Great work, haertig. I'm pleased and impressed that you rose to the challenge.
Scroll down until you find New York City. You will see that there is a "Rate per 100,000 individuals" row down a few rows below New York City. Unfortunately, this rate/100000 is for a group of cities including New York City, but you can calculate the rate for NYC alone using the raw numbers. For New York City, it shows the population is 8,336,002 and the number of violent crimes is 48,489. Doing the math, you will see this comes out to a "Rate per 100000" of 581.7 for New York City.
Now scroll up and down that Table 6 and compare 581.7 to other cities. The vast majority are well below New York Cities numbers. A few are higher (look at Anchorage Alaska with a rate of 812.9). A few are far lower (see Bangor Maine with 68.4).
So there are a few scattered cities that are higher than NYC, but most are quite handily below it.
If you break up the statistics further, you'll see the large area aggregates (giving only the "rate per 1000000" for huge areas composed of many cities) disguises a lot of high crime rate cities. Detroit has an insane rate of 1887.4 violent crimes per 1000000, for example. San Francisco and Oakland are also surprisingly high. But these are not individually computed. So I am suspecting that NYC is more middling than your analysis above suggests. That does mean if we're talking about cities in general, then NYC doesn't look distinguished. So point taken.

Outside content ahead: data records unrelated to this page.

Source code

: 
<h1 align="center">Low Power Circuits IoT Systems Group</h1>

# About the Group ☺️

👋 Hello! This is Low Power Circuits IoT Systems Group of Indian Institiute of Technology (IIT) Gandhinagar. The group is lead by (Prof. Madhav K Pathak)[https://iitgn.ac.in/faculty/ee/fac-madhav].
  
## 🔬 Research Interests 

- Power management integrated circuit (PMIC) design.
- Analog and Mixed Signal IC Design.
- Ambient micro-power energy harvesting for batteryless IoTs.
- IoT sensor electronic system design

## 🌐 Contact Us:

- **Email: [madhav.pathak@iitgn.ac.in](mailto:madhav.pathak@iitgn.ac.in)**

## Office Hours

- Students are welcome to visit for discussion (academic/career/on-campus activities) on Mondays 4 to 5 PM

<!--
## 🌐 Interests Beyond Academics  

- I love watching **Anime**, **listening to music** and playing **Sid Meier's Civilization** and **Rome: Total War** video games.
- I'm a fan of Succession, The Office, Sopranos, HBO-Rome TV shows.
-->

However, if we're looking at a particular subset, say the biggest cities, perhaps things are different, and it may not be evident from the chart. My cursory calculation suggests that NYC's number may look pretty good for big cities. That agrees with the NY Post article that I quote in the previous post. It states: "New York has the lowest crime rate of the 25 largest cities in the country... Following New York in the lower crime rates for big cities were San Jose, Los Angeles, San Diego, Las Vegas, Philadelphia, Phoenix, Houston, Dallas and San Antonio." These places are all far bigger than Bangor.